• [Task goal]: The answer must consist of every line in the records below that contains the string "Attributs".

• [The input]:

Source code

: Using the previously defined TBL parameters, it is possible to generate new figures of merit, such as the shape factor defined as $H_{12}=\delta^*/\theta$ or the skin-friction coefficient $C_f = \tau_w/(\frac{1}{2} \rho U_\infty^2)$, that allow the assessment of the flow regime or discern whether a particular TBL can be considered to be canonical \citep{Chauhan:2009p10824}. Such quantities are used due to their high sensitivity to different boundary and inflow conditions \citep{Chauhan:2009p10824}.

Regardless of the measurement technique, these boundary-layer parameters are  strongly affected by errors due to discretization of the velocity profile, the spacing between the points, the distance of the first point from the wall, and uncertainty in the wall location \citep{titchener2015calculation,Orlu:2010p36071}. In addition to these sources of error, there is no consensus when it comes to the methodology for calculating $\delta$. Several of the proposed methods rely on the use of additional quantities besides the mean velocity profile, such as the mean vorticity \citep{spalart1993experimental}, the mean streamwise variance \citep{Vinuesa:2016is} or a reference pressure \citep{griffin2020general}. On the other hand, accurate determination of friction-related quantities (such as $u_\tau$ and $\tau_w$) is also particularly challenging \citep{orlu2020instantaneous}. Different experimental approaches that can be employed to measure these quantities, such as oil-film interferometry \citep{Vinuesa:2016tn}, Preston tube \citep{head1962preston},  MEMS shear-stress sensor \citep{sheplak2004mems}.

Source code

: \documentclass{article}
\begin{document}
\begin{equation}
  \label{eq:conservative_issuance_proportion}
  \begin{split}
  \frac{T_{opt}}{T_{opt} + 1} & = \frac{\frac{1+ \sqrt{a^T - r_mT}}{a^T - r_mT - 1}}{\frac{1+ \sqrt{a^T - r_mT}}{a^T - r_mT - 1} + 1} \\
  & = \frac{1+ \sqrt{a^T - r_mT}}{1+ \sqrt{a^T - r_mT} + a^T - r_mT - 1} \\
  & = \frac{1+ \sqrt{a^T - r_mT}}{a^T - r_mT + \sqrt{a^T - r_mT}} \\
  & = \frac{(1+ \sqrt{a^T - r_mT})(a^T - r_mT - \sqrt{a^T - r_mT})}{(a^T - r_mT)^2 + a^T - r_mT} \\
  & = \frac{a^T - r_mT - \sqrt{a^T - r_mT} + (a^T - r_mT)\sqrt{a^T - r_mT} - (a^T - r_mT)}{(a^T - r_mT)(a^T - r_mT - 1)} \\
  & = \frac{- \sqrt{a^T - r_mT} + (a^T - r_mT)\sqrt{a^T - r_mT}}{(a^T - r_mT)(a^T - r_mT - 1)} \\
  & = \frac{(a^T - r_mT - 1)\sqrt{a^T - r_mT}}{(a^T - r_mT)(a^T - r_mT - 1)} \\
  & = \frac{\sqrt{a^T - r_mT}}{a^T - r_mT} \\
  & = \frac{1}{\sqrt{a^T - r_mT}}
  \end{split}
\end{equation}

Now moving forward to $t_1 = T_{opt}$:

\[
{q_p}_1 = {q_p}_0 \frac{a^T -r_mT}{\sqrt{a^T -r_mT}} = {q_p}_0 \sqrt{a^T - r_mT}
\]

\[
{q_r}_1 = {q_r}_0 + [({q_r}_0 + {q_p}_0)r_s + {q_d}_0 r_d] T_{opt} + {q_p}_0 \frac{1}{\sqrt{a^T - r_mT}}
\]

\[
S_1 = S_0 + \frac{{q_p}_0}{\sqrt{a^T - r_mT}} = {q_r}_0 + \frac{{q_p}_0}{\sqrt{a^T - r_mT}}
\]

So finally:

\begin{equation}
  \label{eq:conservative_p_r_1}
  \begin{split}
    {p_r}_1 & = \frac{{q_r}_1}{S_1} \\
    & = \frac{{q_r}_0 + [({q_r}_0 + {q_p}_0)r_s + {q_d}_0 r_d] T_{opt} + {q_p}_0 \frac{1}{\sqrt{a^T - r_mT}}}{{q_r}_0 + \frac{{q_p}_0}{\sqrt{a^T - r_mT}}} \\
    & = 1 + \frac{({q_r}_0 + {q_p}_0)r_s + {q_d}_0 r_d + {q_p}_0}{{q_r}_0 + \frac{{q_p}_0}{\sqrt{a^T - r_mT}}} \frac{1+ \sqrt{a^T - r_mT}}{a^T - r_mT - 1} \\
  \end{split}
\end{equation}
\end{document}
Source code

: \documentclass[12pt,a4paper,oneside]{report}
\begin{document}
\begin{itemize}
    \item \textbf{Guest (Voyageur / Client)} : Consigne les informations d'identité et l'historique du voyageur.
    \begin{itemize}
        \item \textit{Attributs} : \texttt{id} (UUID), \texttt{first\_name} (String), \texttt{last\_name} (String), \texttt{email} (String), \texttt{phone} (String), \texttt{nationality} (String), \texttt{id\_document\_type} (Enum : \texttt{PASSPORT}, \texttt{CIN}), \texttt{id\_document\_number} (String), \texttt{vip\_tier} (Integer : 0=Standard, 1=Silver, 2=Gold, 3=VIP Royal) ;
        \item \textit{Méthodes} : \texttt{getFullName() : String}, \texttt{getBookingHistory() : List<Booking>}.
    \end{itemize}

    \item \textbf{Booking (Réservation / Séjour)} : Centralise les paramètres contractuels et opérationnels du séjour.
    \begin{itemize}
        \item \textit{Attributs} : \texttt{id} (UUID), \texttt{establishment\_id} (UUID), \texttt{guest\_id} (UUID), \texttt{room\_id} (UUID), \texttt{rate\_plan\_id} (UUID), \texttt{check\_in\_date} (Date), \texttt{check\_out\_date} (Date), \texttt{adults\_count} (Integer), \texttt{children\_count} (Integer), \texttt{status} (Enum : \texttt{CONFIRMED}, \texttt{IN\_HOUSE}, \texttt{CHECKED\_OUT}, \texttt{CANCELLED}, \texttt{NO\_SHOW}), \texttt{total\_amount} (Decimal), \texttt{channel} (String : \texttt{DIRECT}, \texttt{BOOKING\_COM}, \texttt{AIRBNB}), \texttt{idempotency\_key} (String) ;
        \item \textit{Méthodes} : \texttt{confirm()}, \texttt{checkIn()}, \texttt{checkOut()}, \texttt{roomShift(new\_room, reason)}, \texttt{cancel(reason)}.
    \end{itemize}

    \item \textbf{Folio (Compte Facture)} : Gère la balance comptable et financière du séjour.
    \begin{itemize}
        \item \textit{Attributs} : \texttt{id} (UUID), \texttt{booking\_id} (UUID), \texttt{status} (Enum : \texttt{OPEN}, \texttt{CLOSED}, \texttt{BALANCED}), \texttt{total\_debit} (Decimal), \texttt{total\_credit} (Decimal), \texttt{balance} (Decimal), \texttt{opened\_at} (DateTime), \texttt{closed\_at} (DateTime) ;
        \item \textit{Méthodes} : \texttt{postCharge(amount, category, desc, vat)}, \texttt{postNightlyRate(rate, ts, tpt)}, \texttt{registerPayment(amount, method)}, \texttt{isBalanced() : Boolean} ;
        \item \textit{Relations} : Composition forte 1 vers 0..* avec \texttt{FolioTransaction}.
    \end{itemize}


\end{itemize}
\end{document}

• [Result below]:
        \item \textit{Attributs} : \texttt{id} (UUID), \texttt{first\_name} (String), \texttt{last\_name} (String), \texttt{email} (String), \texttt{phone} (String), \texttt{nationality} (String), \texttt{id\_document\_type} (Enum : \texttt{PASSPORT}, \texttt{CIN}), \texttt{id\_document\_number} (String), \texttt{vip\_tier} (Integer : 0=Standard, 1=Silver, 2=Gold, 3=VIP Royal) ;
        \item \textit{Attributs} : \texttt{id} (UUID), \texttt{establishment\_id} (UUID), \texttt{guest\_id} (UUID), \texttt{room\_id} (UUID), \texttt{rate\_plan\_id} (UUID), \texttt{check\_in\_date} (Date), \texttt{check\_out\_date} (Date), \texttt{adults\_count} (Integer), \texttt{children\_count} (Integer), \texttt{status} (Enum : \texttt{CONFIRMED}, \texttt{IN\_HOUSE}, \texttt{CHECKED\_OUT}, \texttt{CANCELLED}, \texttt{NO\_SHOW}), \texttt{total\_amount} (Decimal), \texttt{channel} (String : \texttt{DIRECT}, \texttt{BOOKING\_COM}, \texttt{AIRBNB}), \texttt{idempotency\_key} (String) ;
        \item \textit{Attributs} : \texttt{id} (UUID), \texttt{booking\_id} (UUID), \texttt{status} (Enum : \texttt{OPEN}, \texttt{CLOSED}, \texttt{BALANCED}), \texttt{total\_debit} (Decimal), \texttt{total\_credit} (Decimal), \texttt{balance} (Decimal), \texttt{opened\_at} (DateTime), \texttt{closed\_at} (DateTime) ;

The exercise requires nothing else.